Wie ist es eigentlich, die Seite-1-Girls zu casten?
- Aufgezeichnet von Barbara Loop; Bold: SXC
Sabine Höltschi-Mouscardès erzählt von ihrem ehemaligen Job als Projektleiterin «Blick»-Girls.
Schmuddelbilder? Plumper Bünzli-Porno? Wenn ich das höre, stehen mir die Haare zu Berge. Das Seite-1-Girl hat nichts mit Pornografie zu tun! Schliesslich liegt die Zeitung bei Familien auf dem Küchentisch. Wir machen ästhetische Fotos von sexy Girls in Unterwäsche. Und mit Ästhetik kenne ich mich aus.
Früher war ich Balletttänzerin, stand auf den grossen Bühnen dieser Welt, bin im Bolschoi-Theater in Moskau aufgetreten, in der Oper von Prag, Bordeaux und Toulouse, war Solistin beim Zürcher Opernballett. Damals habe ich mit Grippe und vierzig Grad Fieber «Schwanensee» getanzt, danach brauchte ich die Disziplin einer Ballerina für die «Blick»-Girls.
800 Frauen habe ich in den letzten drei Jahren gecastet. Jede Woche musste ich sechs Frauen aufs Titelblatt bringen. Da darf man sich nicht zurücklehnen, das ist harte Arbeit. Vom Ballett zu den «Blick»-Girls, das war ein gewaltiger Schritt. Ich habe nach der Tanzkarriere als Regieassistentin gearbeitet und Kulturmanagement studiert. Auf Deutsch! Darauf bin ich stolz, denn ich bin in Frankreich geboren. Es ist nicht einfach, als Ausländerin mit einer exotischen Karriere im gewöhnlichen Berufsleben Fuss zu fassen.

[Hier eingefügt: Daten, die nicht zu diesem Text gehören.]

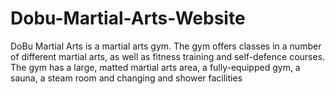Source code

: # Dobu-Martial-Arts-Website
DoBu Martial Arts is a martial arts gym. The gym offers classes in a number of different  martial arts, as well as fitness training and self-defence courses. The gym has a large, matted martial arts area, a fully-equipped gym, a sauna, a steam room  and changing and shower facilities
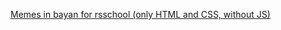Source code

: [Memes in bayan for rsschool (only HTML and CSS, without JS)](https://IhorSusoi.github.io/my_repo/cssBayan/index.html)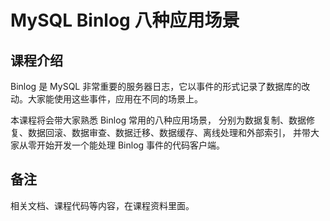 # MySQL Binlog 八种应用场景

## 课程介绍

Binlog 是 MySQL 非常重要的服务器日志，它以事件的形式记录了数据库的改动。大家能使用这些事件，应用在不同的场景上。

本课程将会带大家熟悉 Binlog 常用的八种应用场景，
分别为数据复制、数据修复、数据回滚、数据审查、数据迁移、数据缓存、离线处理和外部索引，
并带大家从零开始开发一个能处理 Binlog 事件的代码客户端。

## 备注

相关文档、课程代码等内容，在课程资料里面。
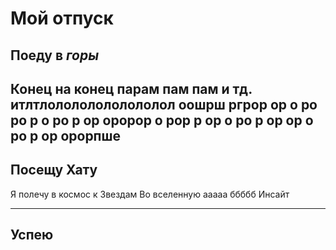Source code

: # Мой отпуск

## Поеду в *горы*
 Конец на конец
 парам пам пам и тд. итлтлолололололололол оошрш  ргрор ор о ро ро р о ро р ор оророр о рор р ор о ро р ор ор о ро р ор орорпше 
----
## Посещу **Хату**
Я полечу в космос
к Звездам 
Во вселенную 
ааааа ббббб Инсайт

---
## Успею
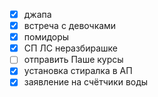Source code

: - [x] джапа
- [x] встреча с девочками
- [x] помидоры
- [x] СП ЛС неразбирашке
- [ ] отправить Паше курсы 
- [x] установка стиралка в АП
- [x] заявление на счётчики воды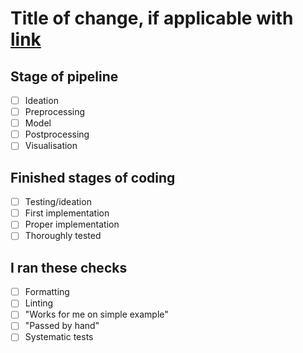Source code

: # Title of change, if applicable with [link](to-card)
## Stage of pipeline
* [ ] Ideation
* [ ] Preprocessing
* [ ] Model
* [ ] Postprocessing
* [ ] Visualisation
## Finished stages of coding
* [ ] Testing/ideation
* [ ] First implementation
* [ ] Proper implementation
* [ ] Thoroughly tested

<!-- Give here a more in-depth documentation of your change -->

## I ran these checks
* [ ] Formatting
* [ ] Linting
* [ ] "Works for me on simple example"
* [ ] "Passed by hand"
* [ ] Systematic tests
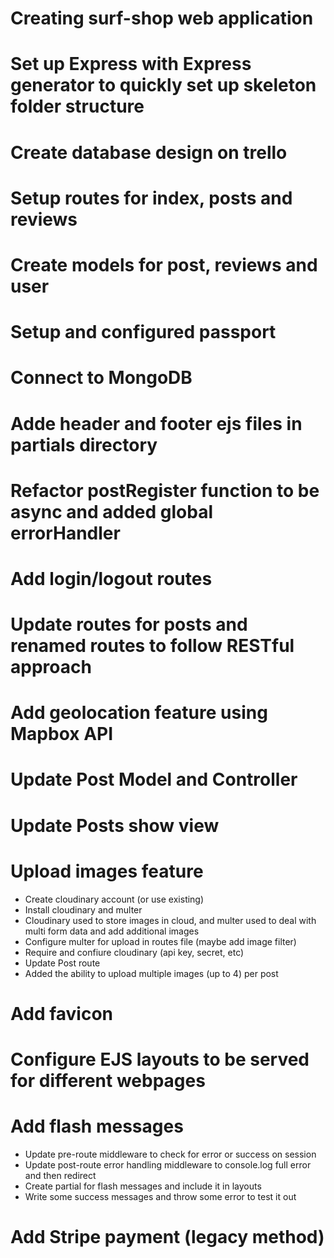 # Creating surf-shop web application

# Set up Express with Express generator to quickly set up skeleton folder structure

# Create database design on trello

# Setup routes for index, posts and reviews

# Create models for post, reviews and user

# Setup and configured passport

# Connect to MongoDB

# Adde header and footer ejs files in partials directory

# Refactor postRegister function to be async and added global errorHandler

# Add login/logout routes

# Update routes for posts and renamed routes to follow RESTful approach

# Add geolocation feature using Mapbox API

# Update Post Model and Controller

# Update Posts show view

# Upload images feature
* Create cloudinary account (or use existing)
* Install cloudinary and multer
* Cloudinary used to store images in cloud, and multer used to deal with multi form data and add additional images
* Configure multer for upload in routes file (maybe add image filter)
* Require and confiure cloudinary (api key, secret, etc)
* Update Post route
* Added the ability to upload multiple images (up to 4) per post

# Add favicon

# Configure EJS layouts to be served for different webpages

# Add flash messages
* Update pre-route middleware to check for error or success on session
* Update post-route error handling middleware to console.log full error and then redirect
* Create partial for flash messages and include it in layouts
* Write some success messages and throw some error to test it out

# Add Stripe payment (legacy method)
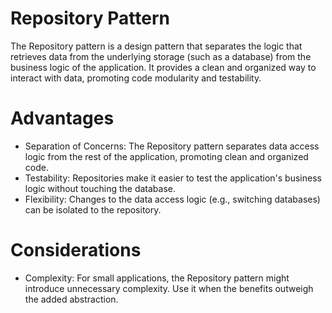 # Repository Pattern

The Repository pattern is a design pattern that separates the logic that retrieves data from the underlying storage (such as a database) from the business logic of the application.
It provides a clean and organized way to interact with data, promoting code modularity and testability.

# Advantages
* Separation of Concerns: The Repository pattern separates data access logic from the rest of the application, promoting clean and organized code.
* Testability: Repositories make it easier to test the application's business logic without touching the database.
* Flexibility: Changes to the data access logic (e.g., switching databases) can be isolated to the repository.

# Considerations
* Complexity: For small applications, the Repository pattern might introduce unnecessary complexity. Use it when the benefits outweigh the added abstraction.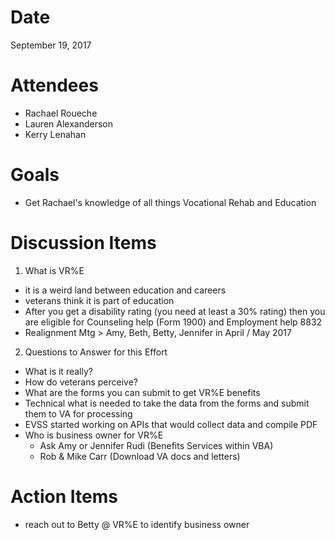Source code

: # Date
September 19, 2017

# Attendees
- Rachael Roueche
- Lauren Alexanderson
- Kerry Lenahan

# Goals
- Get Rachael's knowledge of all things Vocational Rehab and Education 

# Discussion Items
1. What is VR%E
- it is a weird land between education and careers
- veterans think it is part of education
- After you get a disability rating (you need at least a 30% rating) then you are eligible for Counseling help (Form 1900) and Employment help 8832
- Realignment Mtg > Amy, Beth, Betty, Jennifer in April / May 2017

2. Questions to Answer for this Effort
- What is it really?
- How do veterans perceive?
- What are the forms you can submit to get VR%E benefits
- Technical what is needed to take the data from the forms and submit them to VA for processing
- EVSS started working on APIs that would collect data and compile PDF
- Who is business owner for VR%E
	- Ask Amy or Jennifer Rudi (Benefits Services within VBA)
	- Rob & Mike Carr (Download VA docs and letters)

# Action Items
- reach out to Betty @ VR%E to identify business owner

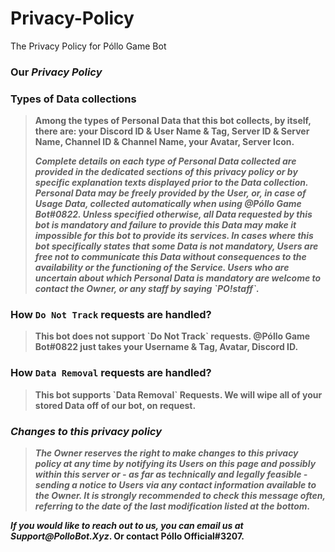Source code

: # Privacy-Policy
The Privacy Policy for Póllo Game Bot

### <strong>Our <i>Privacy Policy</i></strong>

### <b>Types of Data collections</b>

<blockquote>
<p><b>Among the types of Personal Data that this bot collects, by itself, there are:  your Discord ID & User Name & Tag, Server ID & Server Name, Channel ID & Channel Name, your Avatar, Server Icon.</p></b>

<p><strong><b><i>Complete details on each type of Personal Data collected are provided in the dedicated sections of this privacy policy or by specific explanation texts displayed prior to the Data collection.
Personal Data may be freely provided by the User, or, in case of Usage Data, collected automatically when using @Póllo Game Bot#0822.
Unless specified otherwise, all Data requested by this bot is mandatory and failure to provide this Data may make it impossible for this bot to provide its services. In cases where this bot specifically states that some Data is not mandatory, Users are free not to communicate this Data without consequences to the availability or the functioning of the Service.
Users who are uncertain about which Personal Data is mandatory are welcome to contact the Owner, or any staff by saying `PO!staff`.</i></b></strong></p>
</blockquote>

### <b>How `Do Not Track` requests are handled?</b></h4>

<blockquote>
<p><strong><b>This bot does not support `Do Not Track` requests. 
@Póllo Game Bot#0822 just takes your Username & Tag, Avatar, Discord ID.</strong></b></p>
</blockquote>

### <b>How `Data Removal` requests are handled?</b></h4>

<blockquote>
<p><strong><b>This bot supports `Data Removal` Requests.
We will wipe all of your stored Data off of our bot, on request.</strong></b></p>
</blockquote>

### <b><i>Changes to this privacy policy</i></b>

<blockquote>
<p><strong><b><i>The Owner reserves the right to make changes to this privacy policy at any time by notifying its Users on this page and possibly within this server or - as far as technically and legally feasible - sending a notice to Users via any contact information available to the Owner. 
It is strongly recommended to check this message often, referring to the date of the last modification listed at the bottom.</i></strong></b></p>
</blockquote>

<p><strong><b><i>If you would like to reach out to us, you can email us at Support@PolloBot.Xyz</i>.  Or contact Póllo Official#3207.</strong></b></p>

Meine Umgebung reagierte unterschiedlich auf den neuen Job: Eine Freundin liess sich selber als «Blick»-Girl fotografieren, eine andere hat mir die Freundschaft gekündigt. Die Girls wollen «Star des Tages» sein, auf die Titelseite wie Angelina Jolie. Manche wollen sehen, wie ein Shooting funktioniert, andere machen mit, weil sie eine Wette verloren haben. Ausserdem bekommt jedes Girl 300 Franken.
Eine wollte ihrem kranken Vater mit den Bildern eine Freude machen. Das finde ich nicht merkwürdig. Sie zieht sich ja nicht für ihren Vater aus, sondern will für ihn ein Star sein. Wenn meine Tochter eines Tages «Blick»-Girl werden möchte? Ich hätte nichts dagegen. Mir ist es wichtig, die Frauen zu schützen. Bevor ich für die «Blick»-Girls verantwortlich wurde, hat man sie Dinge gefragt wie «Wie war dein erstes Mal?». Ich habe das geändert und fragte sie, wie sie leben, ob sie ein Haustier haben oder wie sie einen Mann verführen.
Fünf Tage nach der Brustvergrösserung
Die Girls sollten sich wohlfühlen und wissen, dass sie nichts tun müssen, was sie nicht wollen. Klar geht es darum, sexy Bilder von Frauen in sexy Unterwäsche zu machen. Aber keine Frau wird gezwungen, ihre Brüste zu zeigen. Und unten ohne kam mir nicht ins Blatt. Manchmal musste ich die Girls auch vor sich selber schützen. Eine wollte nur fünf Tage nach ihrer Brustvergrösserung fotografiert werden. Die Narben waren noch gar nicht verheilt.
Ich habe auch schon Frauen gecastet, deren Bilder nie erschienen sind, weil sie einfach nicht schön genug waren. Fettpölsterchen kann man retuschieren, ein Doppelkinn nicht. Professionelles Styling und Make-up machen auch aus weniger attraktiven Frauen echte Schönheiten. Wir wollten keine professionellen Modelle, und wir nahmen niemanden aus der Erotikbranche. Das «Blick»-Girl ist das einfache Mädchen von nebenan.
Manchmal bekam ich böse Briefe von Feministinnen. Aber Fotos von Frauen in Unterwäsche sind heute kein Skandal mehr! Ich selber stand halb nackt auf der Bühne, Claudia Schiffer posierte nackt, und wir alle liegen im Bikini am Strand. Manche sagen, die «Blick»-Girls seien billig. Aber alle schauen sie an. Nichts wird auf www.blick.ch häufiger angeklickt als die «Blick»-Girls. Nur eine grosse Katastrophe generiert noch mehr Klicks. Aber es braucht schon eine grosse Katastrophe – Fukushima zum Beispiel.